#### [What to produce]
Take the line that has "durante a renderização." in it and every line after it to the end of the entries, and reproduce them exactly.

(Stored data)
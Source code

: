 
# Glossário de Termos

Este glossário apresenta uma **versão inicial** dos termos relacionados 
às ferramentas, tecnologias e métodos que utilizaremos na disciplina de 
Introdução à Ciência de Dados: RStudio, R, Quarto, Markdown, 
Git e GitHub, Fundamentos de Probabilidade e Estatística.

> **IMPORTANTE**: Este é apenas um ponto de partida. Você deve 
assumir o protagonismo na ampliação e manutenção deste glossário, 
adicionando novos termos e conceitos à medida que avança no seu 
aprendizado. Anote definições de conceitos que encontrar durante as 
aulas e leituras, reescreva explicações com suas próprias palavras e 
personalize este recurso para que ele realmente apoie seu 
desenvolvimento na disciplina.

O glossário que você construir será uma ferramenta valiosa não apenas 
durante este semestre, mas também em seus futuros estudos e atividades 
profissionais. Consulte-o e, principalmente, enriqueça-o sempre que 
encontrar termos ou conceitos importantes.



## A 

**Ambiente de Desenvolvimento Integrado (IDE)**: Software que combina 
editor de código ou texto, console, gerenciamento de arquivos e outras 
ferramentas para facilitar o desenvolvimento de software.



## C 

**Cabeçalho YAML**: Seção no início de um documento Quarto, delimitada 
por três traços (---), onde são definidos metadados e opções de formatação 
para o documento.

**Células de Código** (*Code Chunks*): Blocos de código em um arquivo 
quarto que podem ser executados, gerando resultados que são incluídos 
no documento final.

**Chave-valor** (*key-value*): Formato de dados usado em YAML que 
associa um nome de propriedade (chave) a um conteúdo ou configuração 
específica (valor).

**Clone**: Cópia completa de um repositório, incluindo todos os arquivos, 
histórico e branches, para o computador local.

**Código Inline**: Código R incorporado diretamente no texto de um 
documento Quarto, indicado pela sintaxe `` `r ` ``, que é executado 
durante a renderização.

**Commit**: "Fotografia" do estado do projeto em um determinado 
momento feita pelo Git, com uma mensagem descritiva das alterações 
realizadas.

#### [Answer box]
durante a renderização.

**Commit**: "Fotografia" do estado do projeto em um determinado 
momento feita pelo Git, com uma mensagem descritiva das alterações 
realizadas.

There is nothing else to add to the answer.